Circo
Allá en lo alto tenía A Pinito del Oro por invulnerable, refulgente y hermosa, el hada de las cimas
Soy uno de los huérfanos que dejó Pinito del Oro, la reina del trapecio. Ya no quedaremos muchos de los que la vimos en su primera época, cuando comenzó la leyenda que jamás palideció. He ido mucho al circo, como casi todos los niños de la época anterior a los “payasos de la tele”... y a la tele. Pero siempre tuve reservas contra ese espectáculo que sin embargo forma parte imborrable de la primera edición de mi espíritu. Desde muy pequeño, el circo me ha dejado siempre algo triste. Un mundo mágico a cuyo esplendor se le despegaban las lentejuelas y que abundaba en serrín con olor a orines... La gente del circo —payasos, volatineros, ilusionistas, funámbulos, amazonas de corta faldita almidonada...— se me hacía que nos pedía ayuda, que ansiaba ser rescatada. Yo no iba a la carpa sonora de músicas siempre idénticas que me encantaban para disfrutar de sus gracias y habilidades: yo iba a ver las fieras. Con suerte, me tocaba una localidad cerca del pasadizo enrejado por donde leones y tigres trotaban sigilosos hasta la gran jaula central. Allí les esperaba Ángel Cristo, redentor y mártir de bestias feroces... Su exilio es el final del circo y el comienzo de la cursilada soleil...

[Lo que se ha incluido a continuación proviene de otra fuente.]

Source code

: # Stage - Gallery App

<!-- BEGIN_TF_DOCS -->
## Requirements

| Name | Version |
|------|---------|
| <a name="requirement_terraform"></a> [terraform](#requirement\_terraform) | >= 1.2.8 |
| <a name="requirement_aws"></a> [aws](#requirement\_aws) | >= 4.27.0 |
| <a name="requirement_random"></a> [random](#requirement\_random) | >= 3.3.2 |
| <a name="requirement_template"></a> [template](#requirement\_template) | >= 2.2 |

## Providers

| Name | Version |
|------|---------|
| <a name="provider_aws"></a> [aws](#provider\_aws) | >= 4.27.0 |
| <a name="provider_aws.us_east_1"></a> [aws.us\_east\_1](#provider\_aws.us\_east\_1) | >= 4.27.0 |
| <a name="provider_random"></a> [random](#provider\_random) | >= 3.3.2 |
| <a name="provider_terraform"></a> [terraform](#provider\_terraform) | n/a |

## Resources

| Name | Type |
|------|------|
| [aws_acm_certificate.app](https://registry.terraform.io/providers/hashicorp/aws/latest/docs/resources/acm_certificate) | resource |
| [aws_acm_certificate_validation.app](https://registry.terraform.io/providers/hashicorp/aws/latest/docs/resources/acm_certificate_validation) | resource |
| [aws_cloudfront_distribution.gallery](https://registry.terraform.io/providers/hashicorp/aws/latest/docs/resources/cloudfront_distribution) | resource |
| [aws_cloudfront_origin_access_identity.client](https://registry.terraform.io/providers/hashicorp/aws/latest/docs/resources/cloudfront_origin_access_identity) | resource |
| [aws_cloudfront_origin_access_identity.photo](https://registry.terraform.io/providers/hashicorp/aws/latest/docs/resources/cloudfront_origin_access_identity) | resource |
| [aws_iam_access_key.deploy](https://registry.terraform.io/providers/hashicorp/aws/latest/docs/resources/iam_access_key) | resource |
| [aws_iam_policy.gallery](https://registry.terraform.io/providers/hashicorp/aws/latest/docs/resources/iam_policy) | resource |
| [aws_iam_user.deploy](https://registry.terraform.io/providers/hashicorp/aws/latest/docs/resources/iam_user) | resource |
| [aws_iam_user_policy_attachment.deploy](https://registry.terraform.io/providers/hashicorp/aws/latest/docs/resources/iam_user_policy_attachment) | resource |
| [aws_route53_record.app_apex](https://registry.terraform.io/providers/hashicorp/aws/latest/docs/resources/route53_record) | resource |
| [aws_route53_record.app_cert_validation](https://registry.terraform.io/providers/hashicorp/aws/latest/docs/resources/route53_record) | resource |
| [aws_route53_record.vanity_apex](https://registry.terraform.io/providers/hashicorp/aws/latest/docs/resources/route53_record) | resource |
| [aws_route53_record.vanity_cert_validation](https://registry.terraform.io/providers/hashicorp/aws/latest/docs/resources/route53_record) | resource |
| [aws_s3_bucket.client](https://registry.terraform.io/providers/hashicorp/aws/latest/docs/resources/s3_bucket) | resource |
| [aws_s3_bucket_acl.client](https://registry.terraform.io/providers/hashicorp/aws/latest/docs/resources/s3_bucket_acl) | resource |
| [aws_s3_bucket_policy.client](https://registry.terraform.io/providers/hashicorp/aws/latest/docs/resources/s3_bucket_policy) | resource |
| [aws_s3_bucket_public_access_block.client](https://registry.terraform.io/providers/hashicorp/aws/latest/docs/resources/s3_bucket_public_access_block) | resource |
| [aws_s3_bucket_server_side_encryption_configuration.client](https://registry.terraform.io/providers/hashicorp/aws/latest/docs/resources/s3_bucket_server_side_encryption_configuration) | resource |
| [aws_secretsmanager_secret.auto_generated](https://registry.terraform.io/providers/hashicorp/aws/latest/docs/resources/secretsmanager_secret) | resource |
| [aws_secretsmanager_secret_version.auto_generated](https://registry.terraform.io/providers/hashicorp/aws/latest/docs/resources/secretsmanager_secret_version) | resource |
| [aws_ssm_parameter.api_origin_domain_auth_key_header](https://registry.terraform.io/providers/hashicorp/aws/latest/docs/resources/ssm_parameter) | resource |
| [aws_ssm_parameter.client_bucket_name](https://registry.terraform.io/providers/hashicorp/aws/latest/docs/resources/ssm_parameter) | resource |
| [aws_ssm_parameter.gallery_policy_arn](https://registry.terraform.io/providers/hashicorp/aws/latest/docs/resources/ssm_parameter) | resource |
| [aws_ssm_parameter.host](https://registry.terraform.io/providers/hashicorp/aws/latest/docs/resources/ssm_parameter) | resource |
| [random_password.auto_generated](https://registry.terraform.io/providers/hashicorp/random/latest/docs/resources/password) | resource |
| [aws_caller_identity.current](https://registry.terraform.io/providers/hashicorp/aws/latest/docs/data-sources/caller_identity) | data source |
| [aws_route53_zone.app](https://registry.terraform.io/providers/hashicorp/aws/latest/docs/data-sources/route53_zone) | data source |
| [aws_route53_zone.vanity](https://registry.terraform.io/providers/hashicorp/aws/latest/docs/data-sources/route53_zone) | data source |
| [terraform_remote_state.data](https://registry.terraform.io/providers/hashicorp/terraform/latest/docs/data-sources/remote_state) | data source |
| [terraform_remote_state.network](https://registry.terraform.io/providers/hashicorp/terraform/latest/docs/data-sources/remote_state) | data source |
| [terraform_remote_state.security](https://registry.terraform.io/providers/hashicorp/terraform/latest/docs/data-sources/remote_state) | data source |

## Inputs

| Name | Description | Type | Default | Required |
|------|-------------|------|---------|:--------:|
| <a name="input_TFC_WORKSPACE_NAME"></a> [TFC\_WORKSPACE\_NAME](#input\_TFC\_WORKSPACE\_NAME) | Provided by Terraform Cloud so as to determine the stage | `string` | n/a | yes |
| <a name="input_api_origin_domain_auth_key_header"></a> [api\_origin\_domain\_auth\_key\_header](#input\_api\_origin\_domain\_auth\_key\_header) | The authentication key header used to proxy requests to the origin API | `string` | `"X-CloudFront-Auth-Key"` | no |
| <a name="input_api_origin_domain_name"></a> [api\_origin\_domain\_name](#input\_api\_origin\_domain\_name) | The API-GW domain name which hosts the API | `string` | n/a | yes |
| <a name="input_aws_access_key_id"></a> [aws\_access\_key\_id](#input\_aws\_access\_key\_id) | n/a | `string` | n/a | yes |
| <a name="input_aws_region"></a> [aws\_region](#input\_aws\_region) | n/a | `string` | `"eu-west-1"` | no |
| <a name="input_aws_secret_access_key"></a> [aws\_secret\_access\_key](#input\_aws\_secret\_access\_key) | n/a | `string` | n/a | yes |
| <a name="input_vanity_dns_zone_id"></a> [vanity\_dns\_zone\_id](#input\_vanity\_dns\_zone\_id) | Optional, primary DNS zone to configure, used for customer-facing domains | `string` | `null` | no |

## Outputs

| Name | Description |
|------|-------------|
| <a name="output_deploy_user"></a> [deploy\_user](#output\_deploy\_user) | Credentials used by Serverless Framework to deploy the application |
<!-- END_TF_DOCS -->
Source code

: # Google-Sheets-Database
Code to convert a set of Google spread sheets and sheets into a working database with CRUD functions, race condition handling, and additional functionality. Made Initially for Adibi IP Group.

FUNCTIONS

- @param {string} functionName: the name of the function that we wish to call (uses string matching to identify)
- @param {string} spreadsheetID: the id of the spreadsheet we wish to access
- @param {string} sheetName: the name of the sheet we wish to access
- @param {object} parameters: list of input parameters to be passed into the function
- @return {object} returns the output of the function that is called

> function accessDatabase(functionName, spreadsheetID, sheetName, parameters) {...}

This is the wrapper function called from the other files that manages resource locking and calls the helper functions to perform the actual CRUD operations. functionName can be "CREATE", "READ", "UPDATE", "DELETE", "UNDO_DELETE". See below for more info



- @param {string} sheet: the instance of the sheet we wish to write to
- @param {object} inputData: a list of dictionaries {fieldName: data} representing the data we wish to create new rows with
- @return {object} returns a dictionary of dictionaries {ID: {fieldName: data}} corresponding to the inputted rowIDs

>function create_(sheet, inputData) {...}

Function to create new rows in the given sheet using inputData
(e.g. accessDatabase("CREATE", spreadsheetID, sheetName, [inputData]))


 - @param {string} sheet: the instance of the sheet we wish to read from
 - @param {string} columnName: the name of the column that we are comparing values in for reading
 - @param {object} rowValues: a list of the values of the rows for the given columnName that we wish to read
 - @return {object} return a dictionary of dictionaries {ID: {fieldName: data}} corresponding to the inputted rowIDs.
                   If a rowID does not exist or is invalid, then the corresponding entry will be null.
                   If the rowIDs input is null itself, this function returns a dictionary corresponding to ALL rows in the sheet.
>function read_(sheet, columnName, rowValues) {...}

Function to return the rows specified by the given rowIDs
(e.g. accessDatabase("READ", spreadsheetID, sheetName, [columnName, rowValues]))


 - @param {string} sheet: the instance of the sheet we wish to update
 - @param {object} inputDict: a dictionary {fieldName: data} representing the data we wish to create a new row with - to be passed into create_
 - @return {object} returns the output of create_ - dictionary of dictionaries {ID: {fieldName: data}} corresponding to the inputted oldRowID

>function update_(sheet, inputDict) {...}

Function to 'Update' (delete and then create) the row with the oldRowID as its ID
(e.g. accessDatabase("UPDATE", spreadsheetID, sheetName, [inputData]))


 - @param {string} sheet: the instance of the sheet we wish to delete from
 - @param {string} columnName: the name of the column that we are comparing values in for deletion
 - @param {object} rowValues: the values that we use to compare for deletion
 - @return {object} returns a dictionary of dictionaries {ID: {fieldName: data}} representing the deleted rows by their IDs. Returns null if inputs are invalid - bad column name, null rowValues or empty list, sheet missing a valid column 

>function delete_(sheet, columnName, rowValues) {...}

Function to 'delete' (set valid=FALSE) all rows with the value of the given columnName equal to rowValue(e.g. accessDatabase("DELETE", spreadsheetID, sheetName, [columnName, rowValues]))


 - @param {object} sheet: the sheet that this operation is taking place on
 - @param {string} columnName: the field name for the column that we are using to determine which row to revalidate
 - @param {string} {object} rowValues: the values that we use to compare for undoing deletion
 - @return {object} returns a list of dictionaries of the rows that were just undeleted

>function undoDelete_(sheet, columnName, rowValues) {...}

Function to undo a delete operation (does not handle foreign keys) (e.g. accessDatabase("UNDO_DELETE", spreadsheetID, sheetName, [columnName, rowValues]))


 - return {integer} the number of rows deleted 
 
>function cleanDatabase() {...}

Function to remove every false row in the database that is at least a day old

En cambio, no me impresionaba la intrepidez de Pinito. ¿El triple salto mortal sin red? ¿Por qué no? Yo la consideraba tan incapaz de equivocarse en sus ejercicios como mi madre al escogerme la ropa que debía llevar al colegio cada mañana. Allá en lo alto la tenía por invulnerable, refulgente y hermosa, el hada de las cimas... La niñez vuela más arriba de cualquier trapecio. Luego se aprende el riesgo del vértigo, lo inevitable de la caída hasta para el más prudente, el mérito de estar en el vacío con un pie sobre la barra y los brazos en alto, esperando que la orquesta haga “¡tachán!”...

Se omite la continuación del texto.